The parents’ group asked the district to allocate $7.2 million to improve services for the district’s 5,000 African American students, including the creation of an office within the district to support the students and their families. The parents also asked that the district invest in small group tutoring and mentoring for African American students, and provide more culturally relevant curriculum, with a greater emphasis on African American history and culture in books and other instructional materials, field trips and assemblies. To do this, they recommended that the district evaluate what’s working and what’s not and eliminate programs or services that are not effective so it can redirect that money into services that would have better results.

The districtwide group’s meetings attract about 40 to 50 people and include representatives from school site African American Parent Committees, said Zelon Harrison, who also co-chairs the advisory team.

Due to fiscal constraints, Duffy and Wold originally presented the idea of waiting until 2022-23 to consider cuts of $7 million in some areas so it could redirect that money to fund the ideas presented by the African American parents.

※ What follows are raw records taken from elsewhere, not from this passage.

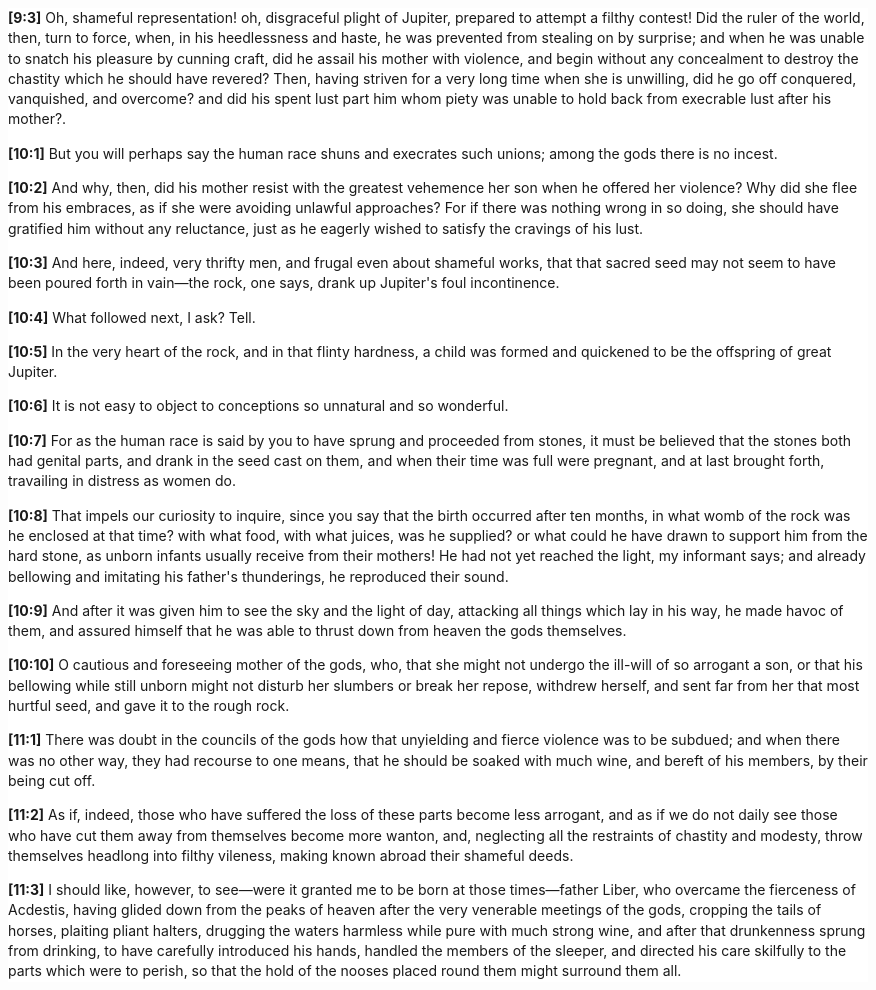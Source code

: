 **[9:3]** Oh, shameful representation! oh, disgraceful plight of Jupiter, prepared to attempt a filthy contest! Did the ruler of the world, then, turn to force, when, in his heedlessness and haste, he was prevented from stealing on by surprise; and when he was unable to snatch his pleasure by cunning craft, did he assail his mother with violence, and begin without any concealment to destroy the chastity which he should have revered? Then, having striven for a very long time when she is unwilling, did he go off conquered, vanquished, and overcome? and did his spent lust part him whom piety was unable to hold back from execrable lust after his mother?.

**[10:1]** But you will perhaps say the human race shuns and execrates such unions; among the gods there is no incest.

**[10:2]** And why, then, did his mother resist with the greatest vehemence her son when he offered her violence? Why did she flee from his embraces, as if she were avoiding unlawful approaches? For if there was nothing wrong in so doing, she should have gratified him without any reluctance, just as he eagerly wished to satisfy the cravings of his lust.

**[10:3]** And here, indeed, very thrifty men, and frugal even about shameful works, that that sacred seed may not seem to have been poured forth in vain—the rock, one says, drank up Jupiter's foul incontinence.

**[10:4]** What followed next, I ask? Tell.

**[10:5]** In the very heart of the rock, and in that flinty hardness, a child was formed and quickened to be the offspring of great Jupiter.

**[10:6]** It is not easy to object to conceptions so unnatural and so wonderful.

**[10:7]** For as the human race is said by you to have sprung and proceeded from stones, it must be believed that the stones both had genital parts, and drank in the seed cast on them, and when their time was full were pregnant, and at last brought forth, travailing in distress as women do.

**[10:8]** That impels our curiosity to inquire, since you say that the birth occurred after ten months, in what womb of the rock was he enclosed at that time? with what food, with what juices, was he supplied? or what could he have drawn to support him from the hard stone, as unborn infants usually receive from their mothers! He had not yet reached the light, my informant says; and already bellowing and imitating his father's thunderings, he reproduced their sound.

**[10:9]** And after it was given him to see the sky and the light of day, attacking all things which lay in his way, he made havoc of them, and assured himself that he was able to thrust down from heaven the gods themselves.

**[10:10]** O cautious and foreseeing mother of the gods, who, that she might not undergo the ill-will of so arrogant a son, or that his bellowing while still unborn might not disturb her slumbers or break her repose, withdrew herself, and sent far from her that most hurtful seed, and gave it to the rough rock.

**[11:1]** There was doubt in the councils of the gods how that unyielding and fierce violence was to be subdued; and when there was no other way, they had recourse to one means, that he should be soaked with much wine, and bereft of his members, by their being cut off.

**[11:2]** As if, indeed, those who have suffered the loss of these parts become less arrogant, and as if we do not daily see those who have cut them away from themselves become more wanton, and, neglecting all the restraints of chastity and modesty, throw themselves headlong into filthy vileness, making known abroad their shameful deeds.

**[11:3]** I should like, however, to see—were it granted me to be born at those times—father Liber, who overcame the fierceness of Acdestis, having glided down from the peaks of heaven after the very venerable meetings of the gods, cropping the tails of horses, plaiting pliant halters, drugging the waters harmless while pure with much strong wine, and after that drunkenness sprung from drinking, to have carefully introduced his hands, handled the members of the sleeper, and directed his care skilfully to the parts which were to perish, so that the hold of the nooses placed round them might surround them all.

But board members unanimously rejected this idea, saying they wanted to ensure the district followed through on its promises immediately.

The plight of African American students lagging behind their peers statewide is also on Gov. Gavin Newsom’s radar. When he released his proposed 2020-21 budget last week, Newsom emphasized the fact that the achievement gap for African Americans and for students with disabilities is not closing statewide.

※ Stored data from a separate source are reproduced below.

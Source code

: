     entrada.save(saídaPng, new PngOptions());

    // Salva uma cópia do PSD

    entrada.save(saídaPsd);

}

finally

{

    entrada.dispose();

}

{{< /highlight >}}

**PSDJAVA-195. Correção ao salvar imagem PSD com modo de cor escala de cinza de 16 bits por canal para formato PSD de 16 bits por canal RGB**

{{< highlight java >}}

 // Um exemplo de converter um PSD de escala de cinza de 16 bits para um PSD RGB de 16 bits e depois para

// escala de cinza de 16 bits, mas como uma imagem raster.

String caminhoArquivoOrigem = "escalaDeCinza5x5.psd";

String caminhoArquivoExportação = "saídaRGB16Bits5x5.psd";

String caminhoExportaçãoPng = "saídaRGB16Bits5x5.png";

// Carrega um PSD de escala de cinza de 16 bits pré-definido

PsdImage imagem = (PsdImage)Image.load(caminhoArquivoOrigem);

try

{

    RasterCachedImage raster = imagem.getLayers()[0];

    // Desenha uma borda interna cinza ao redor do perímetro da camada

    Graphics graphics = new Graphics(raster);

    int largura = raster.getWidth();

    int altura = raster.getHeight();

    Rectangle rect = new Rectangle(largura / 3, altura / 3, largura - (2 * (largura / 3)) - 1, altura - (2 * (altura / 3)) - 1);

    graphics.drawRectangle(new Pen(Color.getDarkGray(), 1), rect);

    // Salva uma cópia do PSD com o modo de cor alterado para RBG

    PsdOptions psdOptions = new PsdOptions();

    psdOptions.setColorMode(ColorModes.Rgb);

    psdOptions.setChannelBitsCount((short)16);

“If you overlay socio-economics with race, the scores are deplorable in contrast to what they should be and can be,” he said, contrasting this “bad news” with improvement by some other student groups. “We have to start getting serious, and do something about it.”

The district group’s resolution also called out the need to recruit, support and retain African American teachers. The district’s United Teachers of Richmond union also supported the resolution, along with the Richmond Branch of the NAACP and Assemblywoman Buffy Wicks, who represents the Richmond area in the state Legislature.

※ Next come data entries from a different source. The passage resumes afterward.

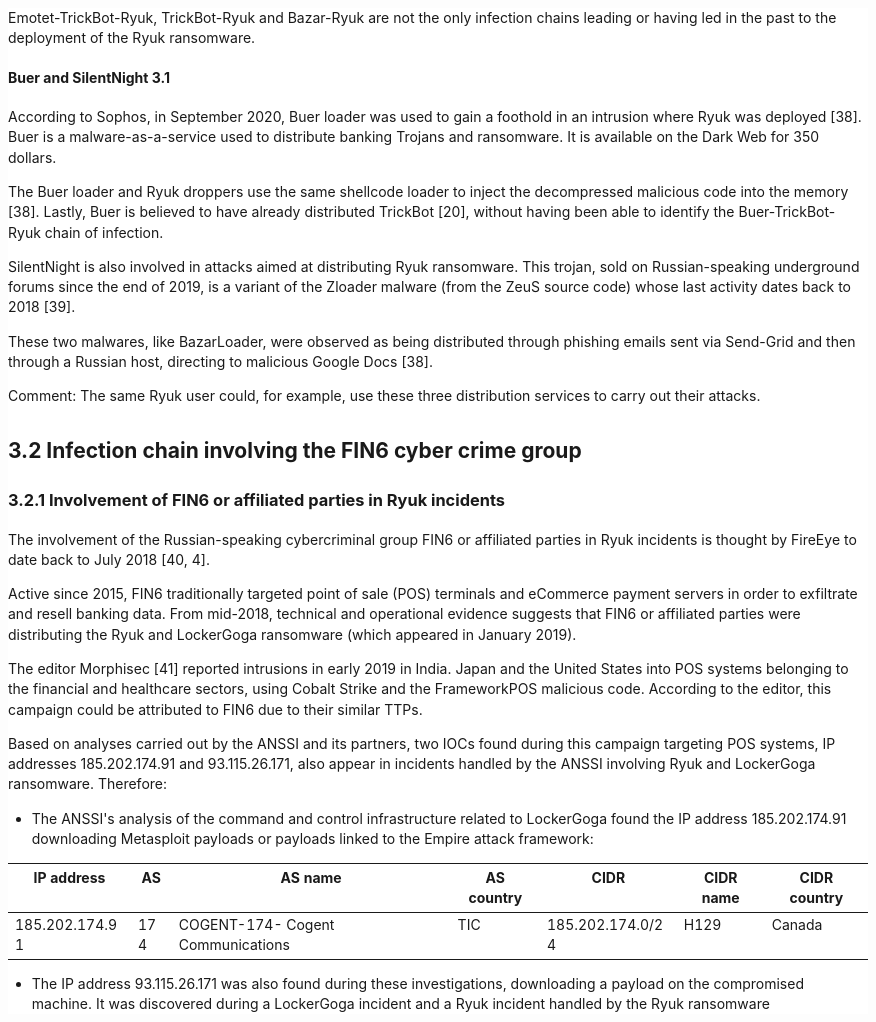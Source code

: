 Emotet-TrickBot-Ryuk, TrickBot-Ryuk and Bazar-Ryuk are not the only infection chains leading or having led in the past to the deployment of the Ryuk ransomware.

#### Buer and SilentNight 3.1

According to Sophos, in September 2020, Buer loader was used to gain a foothold in an intrusion where Ryuk was deployed [38]. Buer is a malware-as-a-service used to distribute banking Trojans and ransomware. It is available on the Dark Web for 350 dollars.

The Buer loader and Ryuk droppers use the same shellcode loader to inject the decompressed malicious code into the memory [38]. Lastly, Buer is believed to have already distributed TrickBot [20], without having been able to identify the Buer-TrickBot-Ryuk chain of infection.

SilentNight is also involved in attacks aimed at distributing Ryuk ransomware. This trojan, sold on Russian-speaking underground forums since the end of 2019, is a variant of the Zloader malware (from the ZeuS source code) whose last activity dates back to 2018 [39].

These two malwares, like BazarLoader, were observed as being distributed through phishing emails sent via Send-Grid and then through a Russian host, directing to malicious Google Docs [38].

Comment: The same Ryuk user could, for example, use these three distribution services to carry out their attacks.

## 3.2 Infection chain involving the FIN6 cyber crime group

### 3.2.1 Involvement of FIN6 or affiliated parties in Ryuk incidents

The involvement of the Russian-speaking cybercriminal group FIN6 or affiliated parties in Ryuk incidents is thought by FireEye to date back to July 2018 [40, 4].

Active since 2015, FIN6 traditionally targeted point of sale (POS) terminals and eCommerce payment servers in order to exfiltrate and resell banking data. From mid-2018, technical and operational evidence suggests that FIN6 or affiliated parties were distributing the Ryuk and LockerGoga ransomware (which appeared in January 2019).

The editor Morphisec [41] reported intrusions in early 2019 in India. Japan and the United States into POS systems belonging to the financial and healthcare sectors, using Cobalt Strike and the FrameworkPOS malicious code. According to the editor, this campaign could be attributed to FIN6 due to their similar TTPs.

Based on analyses carried out by the ANSSI and its partners, two IOCs found during this campaign targeting POS systems, IP addresses 185.202.174.91 and 93.115.26.171, also appear in incidents handled by the ANSSI involving Ryuk and LockerGoga ransomware. Therefore:

- The ANSSI's analysis of the command and control infrastructure related to LockerGoga found the IP address 185.202.174.91 downloading Metasploit payloads or payloads linked to the Empire attack framework:

| IP address | AS | AS name | AS country | CIDR | CIDR name | CIDR country |
| --- | --- | --- | --- | --- | --- | --- |
| 185.202.174.91 | 174 | COGENT-174- Cogent Communications | TIC | 185.202.174.0/24 | H129 | Canada |

- The IP address 93.115.26.171 was also found during these investigations, downloading a payload on the compromised machine. It was discovered during a LockerGoga incident and a Ryuk incident handled by the
Ryuk ransomware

“Every student has the capacity to thrive, but they can only meet their potential if we provide them the tools and opportunity to do so,” Wicks said in a statement. “It’s long past time we address these systemic opportunity and achievement gaps in West Contra Costa County, and I’m proud to support this resolution to support every child’s ability to learn and achieve.”

According to the state’s current school funding formula, districts receive additional money for students who are low-income, foster youth or English learners. But the state has not set aside any additional money specifically earmarked for African American students. Williams said her group calculated that 13.6 percent of the low-income students and foster youth in the district are African American, so they should benefit from that share of funds that the district receives.

Newsom’s budget proposed additional money for teacher preparation programs, along with about $300 million to support the state’s lowest-achieving schools and districts. West Contra Costa is already working to redesign one such school — Stege Elementary in San Pablo — which includes a high percentage of African American students. The board has also identified this as a budget priority, despite cuts that need to be made elsewhere.

Wold also said that legislation is being proposed that could earmark funding specifically for African-American students. If that legislation passes, he said West Contra Costa could be well-positioned to receive funding to assist in its commitment to provide better services to those students.

Editor’s Note: As a special project, EdSource is tracking developments this year in the Oakland Unified and West Contra Costa Unified School Districts as a way to illustrate some of the most urgent challenges facing many urban districts in California. West Contra Costa Unified includes Richmond, El Cerrito and several other East Bay communities.